From: Michal Hocko <mhocko@suse.com>

task_will_free_mem is rather weak. It doesn't really tell whether
the task has chance to drop its mm. 98748bd72200 ("oom: consider
multi-threaded tasks in task_will_free_mem") made a first step
into making it more robust for multi-threaded applications so now we
know that the whole process is going down and probably drop the mm.

This patch builds on top for more complex scenarios where mm is shared
between different processes - CLONE_VM without CLONE_SIGHAND, or in
kernel use_mm().

Make sure that all processes sharing the mm are killed or exiting.
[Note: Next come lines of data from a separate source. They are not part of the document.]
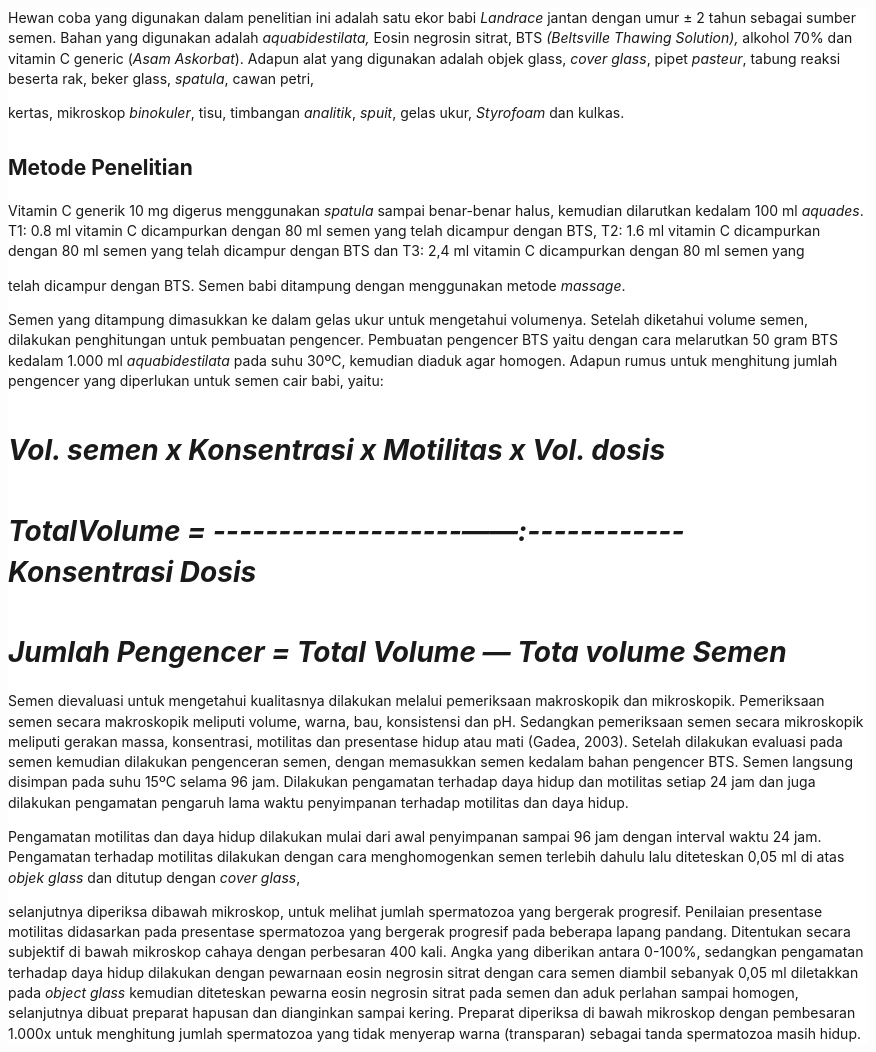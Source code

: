 <p><span class="font3">Hewan coba yang digunakan dalam penelitian ini adalah satu ekor babi </span><span class="font3" style="font-style:italic;">Landrace</span><span class="font3"> jantan dengan umur ± 2 tahun sebagai sumber semen. Bahan yang digunakan adalah </span><span class="font3" style="font-style:italic;">aquabidestilata,</span><span class="font3"> Eosin negrosin sitrat, BTS </span><span class="font3" style="font-style:italic;">(Beltsville Thawing Solution),</span><span class="font3"> alkohol 70% dan vitamin C generic (</span><span class="font3" style="font-style:italic;">Asam Askorbat</span><span class="font3">). Adapun alat yang digunakan adalah objek glass, </span><span class="font3" style="font-style:italic;">cover glass</span><span class="font3">, pipet </span><span class="font3" style="font-style:italic;">pasteur</span><span class="font3">, tabung reaksi beserta rak, beker glass, </span><span class="font3" style="font-style:italic;">spatula</span><span class="font3">, cawan petri,</span></p>
<p><span class="font3">kertas, mikroskop </span><span class="font3" style="font-style:italic;">binokuler</span><span class="font3">, tisu, timbangan </span><span class="font3" style="font-style:italic;">analitik</span><span class="font3">, </span><span class="font3" style="font-style:italic;">spuit</span><span class="font3">, gelas ukur, </span><span class="font3" style="font-style:italic;">Styrofoam</span><span class="font3"> dan kulkas.</span></p>
<h2><a name="bookmark8"></a><span class="font3" style="font-weight:bold;"><a name="bookmark9"></a>Metode Penelitian</span></h2>
<p><span class="font3">Vitamin C generik 10 mg digerus menggunakan </span><span class="font3" style="font-style:italic;">spatula</span><span class="font3"> sampai benar-benar halus, kemudian dilarutkan kedalam 100 ml </span><span class="font3" style="font-style:italic;">aquades</span><span class="font3">. T</span><span class="font0">1</span><span class="font3">: 0.8 ml vitamin C dicampurkan dengan 80 ml semen yang telah dicampur dengan BTS, T</span><span class="font0">2</span><span class="font3">: 1.6 ml vitamin C dicampurkan dengan 80 ml semen yang telah dicampur dengan BTS dan T</span><span class="font0">3</span><span class="font3">: 2,4 ml vitamin C dicampurkan dengan 80 ml semen yang</span></p>
<p><span class="font3">telah dicampur dengan BTS. Semen babi ditampung dengan menggunakan metode </span><span class="font3" style="font-style:italic;">massage</span><span class="font3">.</span></p>
<p><span class="font3">Semen yang ditampung dimasukkan ke dalam gelas ukur untuk mengetahui volumenya. Setelah diketahui volume semen, dilakukan penghitungan untuk pembuatan pengencer. Pembuatan pengencer BTS yaitu dengan cara melarutkan 50 gram BTS kedalam 1.000 ml </span><span class="font3" style="font-style:italic;">aquabidestilata</span><span class="font3"> pada suhu 30ºC, kemudian diaduk agar homogen. Adapun rumus untuk menghitung jumlah pengencer yang diperlukan untuk semen cair babi, yaitu:</span></p><a name="caption2"></a>
<h1><a name="bookmark10"></a><span class="font4" style="font-style:italic;"><a name="bookmark11"></a>Vol. semen x Konsentrasi x Motilitas x Vol. dosis</span><br><br><span class="font4" style="font-style:italic;"><a name="bookmark12"></a>TotalVolume = -------------------——:------------</span><br><span class="font4" style="font-style:italic;"><a name="bookmark13"></a>Konsentrasi Dosis</span></h1>
<h1><a name="bookmark14"></a><span class="font4" style="font-style:italic;"><a name="bookmark15"></a>Jumlah Pengencer = Total Volume — Tota volume Semen</span></h1>
<p><span class="font3">Semen dievaluasi untuk mengetahui kualitasnya dilakukan melalui pemeriksaan makroskopik dan mikroskopik. Pemeriksaan semen secara makroskopik meliputi volume, warna, bau, konsistensi dan pH. Sedangkan pemeriksaan semen secara mikroskopik meliputi gerakan massa, konsentrasi, motilitas dan presentase hidup atau mati (Gadea, 2003). Setelah dilakukan evaluasi pada semen kemudian dilakukan pengenceran semen, dengan memasukkan semen kedalam bahan pengencer BTS. Semen langsung disimpan pada suhu 15ºC selama 96 jam. Dilakukan pengamatan terhadap daya hidup dan motilitas setiap 24 jam dan juga dilakukan pengamatan pengaruh lama waktu penyimpanan terhadap motilitas dan daya hidup.</span></p>
<p><span class="font3">Pengamatan motilitas dan daya hidup dilakukan mulai dari awal penyimpanan sampai 96 jam dengan interval waktu 24 jam. Pengamatan terhadap motilitas dilakukan dengan cara menghomogenkan semen terlebih dahulu lalu diteteskan 0,05 ml di atas </span><span class="font3" style="font-style:italic;">objek glass </span><span class="font3">dan ditutup dengan </span><span class="font3" style="font-style:italic;">cover glass</span><span class="font3">,</span></p>
<p><span class="font3">selanjutnya diperiksa dibawah mikroskop, untuk melihat jumlah spermatozoa yang bergerak progresif. Penilaian presentase motilitas didasarkan pada presentase spermatozoa yang bergerak progresif pada beberapa lapang pandang. Ditentukan secara subjektif di bawah mikroskop cahaya dengan perbesaran 400 kali. Angka yang diberikan antara 0-100%, sedangkan pengamatan terhadap daya hidup dilakukan dengan pewarnaan eosin negrosin sitrat dengan cara semen diambil sebanyak 0,05 ml diletakkan pada </span><span class="font3" style="font-style:italic;">object glass</span><span class="font3"> kemudian diteteskan pewarna eosin negrosin sitrat pada semen dan aduk perlahan sampai homogen, selanjutnya dibuat preparat hapusan dan dianginkan sampai kering. Preparat diperiksa di bawah mikroskop dengan pembesaran 1.000x untuk menghitung jumlah spermatozoa yang tidak menyerap warna (transparan) sebagai tanda spermatozoa masih hidup.</span></p>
This
will allow us to replace try_oom_reaper by wake_oom_reaper because
task_will_free_mem implies the task is reapable now. Therefore all paths
which bypass the oom killer are now reapable and so they shouldn't lock
up the oom killer.

Changes since v4
- do not call task_will_free_mem if current->mm is NULL to catch
  after exit_mm allocations - as per Tetsuo

Changes since v2 - per Oleg
- uninline task_will_free_mem and move it to oom proper
- reorganize checks in and simplify __task_will_free_mem
- add missing process_shares_mm in task_will_free_mem
- add same_thread_group to task_will_free_mem for clarity

Acked-by: Oleg Nesterov <oleg@redhat.com>
Signed-off-by: Michal Hocko <mhocko@suse.com>
---
 include/linux/oom.h |  26 ++--------
 mm/memcontrol.c     |   4 +-
 mm/oom_kill.c       | 133 +++++++++++++++++++++++++++++++---------------------
 3 files changed, 85 insertions(+), 78 deletions(-)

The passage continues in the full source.